Reading between the lines
Work is still abject madness, and I've chosen this time to go on a week's vacation to Vancouver starting Wednesday, so I expect this will be the only post of the week, but I couldn't go away knowing that I'd left you hanging for over two weeks (I'm so arrogant), so let's get to this.
I would just like to go on record as saying that I do not usually watch the gameshow network. I was at a friend's this weekend, cruising through the channels, and since he had recently signed up with Rogers Digital Cable, he still had the free trial of all the stations that you would probably never watch unless you were somebody's grandmother or unemployed.
It's something I know intellectually, but it always amazes me how different the commercials are on stations that I don't watch. Advertisers know I don't watch these channels, and as a result, don't aim messages at me. It's there that you can get away with the really underhanded stuff, because (and this is a total generalization) people watching these channels aren't necessarily thinking as critically as someone watching, say, the CBC. I'm thinking I might just get the gameshow network so I can watch the commercials.
Anyway, the one that really stood out for me was probably the most complex weasel of a commercial I've ever seen. It got me - for about a second, and then I thought about it.
It was for Allstate Insurance - a friendly black man (very important!) stood by some kind of natural disaster and talked about how they give teddy bears to children who have lost all of their toys in floods, and how to them, it's so much more than just a teddy bear. He explained that this sort of natural disaster can happen to anyone, and that Allstate is there to help.
It ended with "If you have been affected by Hurricane Katrina, please call us so we can help you process your claim."
Now, how's that for an insurance agency? They can't contact you, so they want you to contact them, so that they can make sure that you get your claim processed and you can get back on your feet. Would YOUR insurance agency do that? Probably not.
Now, before you pick up your phone and transfer all of your policies, think about this:
- Hurricanes are "acts of God," and usually wouldn't be covered by most insurance policies.
- Nobody who has had all of their belongings destroyed in the flood is watching the gameshow network right now.

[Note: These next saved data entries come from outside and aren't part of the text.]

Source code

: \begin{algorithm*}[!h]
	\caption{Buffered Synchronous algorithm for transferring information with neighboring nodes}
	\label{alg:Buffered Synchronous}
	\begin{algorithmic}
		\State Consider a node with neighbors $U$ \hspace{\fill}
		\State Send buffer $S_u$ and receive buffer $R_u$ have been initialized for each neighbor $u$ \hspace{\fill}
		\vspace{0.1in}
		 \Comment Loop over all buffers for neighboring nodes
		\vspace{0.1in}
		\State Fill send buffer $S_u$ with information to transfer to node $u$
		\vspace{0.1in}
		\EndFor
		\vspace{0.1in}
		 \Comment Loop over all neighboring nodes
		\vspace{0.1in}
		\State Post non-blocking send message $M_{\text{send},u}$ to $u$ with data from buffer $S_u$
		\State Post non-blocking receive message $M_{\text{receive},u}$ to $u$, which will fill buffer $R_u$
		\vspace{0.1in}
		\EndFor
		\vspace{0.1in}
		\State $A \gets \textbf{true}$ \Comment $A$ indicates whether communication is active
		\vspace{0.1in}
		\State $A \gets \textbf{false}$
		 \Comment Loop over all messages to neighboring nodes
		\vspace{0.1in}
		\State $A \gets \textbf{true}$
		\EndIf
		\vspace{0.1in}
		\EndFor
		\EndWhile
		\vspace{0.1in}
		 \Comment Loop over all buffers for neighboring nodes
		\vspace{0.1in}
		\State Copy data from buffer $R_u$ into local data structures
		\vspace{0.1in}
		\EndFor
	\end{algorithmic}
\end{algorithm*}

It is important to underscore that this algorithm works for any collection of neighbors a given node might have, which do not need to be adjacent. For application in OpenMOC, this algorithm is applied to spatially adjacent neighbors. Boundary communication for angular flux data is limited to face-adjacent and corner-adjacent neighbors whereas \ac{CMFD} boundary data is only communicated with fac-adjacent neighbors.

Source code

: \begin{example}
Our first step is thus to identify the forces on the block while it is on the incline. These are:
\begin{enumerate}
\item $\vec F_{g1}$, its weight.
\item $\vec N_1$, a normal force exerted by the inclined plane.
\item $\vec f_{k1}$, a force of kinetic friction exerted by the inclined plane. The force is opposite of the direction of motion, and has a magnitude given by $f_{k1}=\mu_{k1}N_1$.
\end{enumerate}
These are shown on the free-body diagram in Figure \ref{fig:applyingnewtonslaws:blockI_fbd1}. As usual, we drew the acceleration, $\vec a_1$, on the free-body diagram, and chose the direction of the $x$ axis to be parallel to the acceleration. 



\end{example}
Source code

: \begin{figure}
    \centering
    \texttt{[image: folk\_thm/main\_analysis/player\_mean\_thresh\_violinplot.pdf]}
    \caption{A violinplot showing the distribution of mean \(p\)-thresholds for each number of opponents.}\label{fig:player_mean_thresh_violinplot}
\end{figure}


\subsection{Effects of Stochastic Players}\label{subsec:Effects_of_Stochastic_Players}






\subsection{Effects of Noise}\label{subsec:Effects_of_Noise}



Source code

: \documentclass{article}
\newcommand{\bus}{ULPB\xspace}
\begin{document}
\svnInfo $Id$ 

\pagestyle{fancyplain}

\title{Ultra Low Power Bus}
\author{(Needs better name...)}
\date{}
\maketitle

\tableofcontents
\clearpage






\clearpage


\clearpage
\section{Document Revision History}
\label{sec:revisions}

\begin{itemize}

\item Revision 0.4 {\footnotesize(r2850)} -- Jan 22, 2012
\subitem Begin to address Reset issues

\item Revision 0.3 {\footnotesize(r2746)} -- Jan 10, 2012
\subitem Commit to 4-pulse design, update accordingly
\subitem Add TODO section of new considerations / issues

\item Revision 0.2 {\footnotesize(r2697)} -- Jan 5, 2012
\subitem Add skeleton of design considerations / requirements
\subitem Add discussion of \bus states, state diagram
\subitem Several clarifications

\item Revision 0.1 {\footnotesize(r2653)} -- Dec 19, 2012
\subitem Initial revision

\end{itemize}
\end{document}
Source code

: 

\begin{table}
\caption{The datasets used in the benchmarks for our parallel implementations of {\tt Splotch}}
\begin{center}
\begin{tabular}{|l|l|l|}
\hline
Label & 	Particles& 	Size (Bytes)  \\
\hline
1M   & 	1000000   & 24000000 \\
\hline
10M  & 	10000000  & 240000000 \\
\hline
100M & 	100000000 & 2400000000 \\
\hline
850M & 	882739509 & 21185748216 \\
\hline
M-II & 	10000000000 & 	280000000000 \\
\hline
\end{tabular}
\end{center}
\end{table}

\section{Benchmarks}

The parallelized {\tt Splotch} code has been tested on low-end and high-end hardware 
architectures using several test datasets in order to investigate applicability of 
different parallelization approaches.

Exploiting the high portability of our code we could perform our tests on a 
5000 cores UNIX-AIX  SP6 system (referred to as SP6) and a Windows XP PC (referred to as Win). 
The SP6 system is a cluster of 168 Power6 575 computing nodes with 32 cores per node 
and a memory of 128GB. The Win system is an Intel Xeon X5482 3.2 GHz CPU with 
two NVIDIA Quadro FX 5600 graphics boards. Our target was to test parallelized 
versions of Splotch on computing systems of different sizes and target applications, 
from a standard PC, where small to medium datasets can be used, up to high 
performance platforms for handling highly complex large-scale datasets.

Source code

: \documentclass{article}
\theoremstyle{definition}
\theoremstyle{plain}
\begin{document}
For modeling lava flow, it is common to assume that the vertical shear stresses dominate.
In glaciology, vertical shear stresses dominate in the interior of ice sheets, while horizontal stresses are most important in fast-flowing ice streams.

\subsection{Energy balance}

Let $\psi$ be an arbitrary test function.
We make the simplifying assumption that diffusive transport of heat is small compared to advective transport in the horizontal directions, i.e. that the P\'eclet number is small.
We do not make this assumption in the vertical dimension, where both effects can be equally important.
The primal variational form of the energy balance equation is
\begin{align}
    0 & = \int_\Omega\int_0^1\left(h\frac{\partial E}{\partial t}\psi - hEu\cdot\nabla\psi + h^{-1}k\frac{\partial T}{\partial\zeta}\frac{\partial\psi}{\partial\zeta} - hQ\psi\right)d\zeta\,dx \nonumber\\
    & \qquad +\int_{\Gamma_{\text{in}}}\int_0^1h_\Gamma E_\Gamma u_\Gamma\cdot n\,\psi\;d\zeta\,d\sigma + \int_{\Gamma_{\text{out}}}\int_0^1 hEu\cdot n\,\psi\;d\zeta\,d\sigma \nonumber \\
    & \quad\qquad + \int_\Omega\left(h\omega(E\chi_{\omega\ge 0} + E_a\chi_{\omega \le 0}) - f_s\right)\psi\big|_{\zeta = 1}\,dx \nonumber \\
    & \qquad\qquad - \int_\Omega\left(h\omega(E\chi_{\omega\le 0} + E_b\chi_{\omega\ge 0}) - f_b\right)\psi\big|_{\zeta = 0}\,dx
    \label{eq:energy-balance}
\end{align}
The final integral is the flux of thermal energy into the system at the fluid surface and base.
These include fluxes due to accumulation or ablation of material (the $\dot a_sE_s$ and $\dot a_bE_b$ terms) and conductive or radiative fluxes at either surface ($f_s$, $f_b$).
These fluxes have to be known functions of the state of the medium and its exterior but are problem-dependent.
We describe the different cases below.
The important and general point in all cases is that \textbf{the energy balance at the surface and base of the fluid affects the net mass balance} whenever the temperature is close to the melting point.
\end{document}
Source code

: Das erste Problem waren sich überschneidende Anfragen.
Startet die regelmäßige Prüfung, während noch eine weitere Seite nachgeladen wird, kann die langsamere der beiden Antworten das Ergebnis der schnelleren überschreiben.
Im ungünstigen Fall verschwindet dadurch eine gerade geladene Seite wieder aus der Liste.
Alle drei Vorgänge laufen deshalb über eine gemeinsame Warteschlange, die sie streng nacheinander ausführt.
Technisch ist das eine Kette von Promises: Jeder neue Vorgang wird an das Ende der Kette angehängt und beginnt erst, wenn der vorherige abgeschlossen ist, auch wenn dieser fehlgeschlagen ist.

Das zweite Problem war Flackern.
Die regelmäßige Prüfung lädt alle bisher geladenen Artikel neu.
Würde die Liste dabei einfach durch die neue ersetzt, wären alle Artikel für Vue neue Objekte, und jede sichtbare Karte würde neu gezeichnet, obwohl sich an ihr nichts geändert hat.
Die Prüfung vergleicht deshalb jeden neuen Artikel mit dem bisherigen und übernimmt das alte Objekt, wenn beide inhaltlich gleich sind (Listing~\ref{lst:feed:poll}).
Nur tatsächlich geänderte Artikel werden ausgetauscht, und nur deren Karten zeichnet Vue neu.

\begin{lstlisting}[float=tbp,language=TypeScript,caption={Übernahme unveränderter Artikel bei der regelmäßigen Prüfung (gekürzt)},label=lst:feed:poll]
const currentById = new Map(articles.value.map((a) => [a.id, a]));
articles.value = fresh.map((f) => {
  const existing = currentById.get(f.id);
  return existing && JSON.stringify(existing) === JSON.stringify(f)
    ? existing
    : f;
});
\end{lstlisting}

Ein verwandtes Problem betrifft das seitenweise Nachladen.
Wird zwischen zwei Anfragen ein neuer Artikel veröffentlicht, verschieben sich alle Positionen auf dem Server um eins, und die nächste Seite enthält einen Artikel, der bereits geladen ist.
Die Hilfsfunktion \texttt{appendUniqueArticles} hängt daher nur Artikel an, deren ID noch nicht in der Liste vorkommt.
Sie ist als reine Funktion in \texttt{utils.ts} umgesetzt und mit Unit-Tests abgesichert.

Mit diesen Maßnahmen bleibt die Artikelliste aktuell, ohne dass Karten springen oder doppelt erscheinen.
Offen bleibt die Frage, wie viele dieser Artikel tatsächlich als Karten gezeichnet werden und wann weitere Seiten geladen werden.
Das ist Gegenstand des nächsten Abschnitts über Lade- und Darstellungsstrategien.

So who is this ad aimed at?
This ad is aimed at the people watching the gameshow network, who are uninsured or underinsured. The ad is proving to these people that they are a company who can be trusted, and who will go out of their way to get your money to you... even if they have to take out advertising space to do it.
In reality, that may or may not be the case... but the target audience for this ad isn't what they lead you to believe it is.
Advertising can be underhanded sometimes, can't it?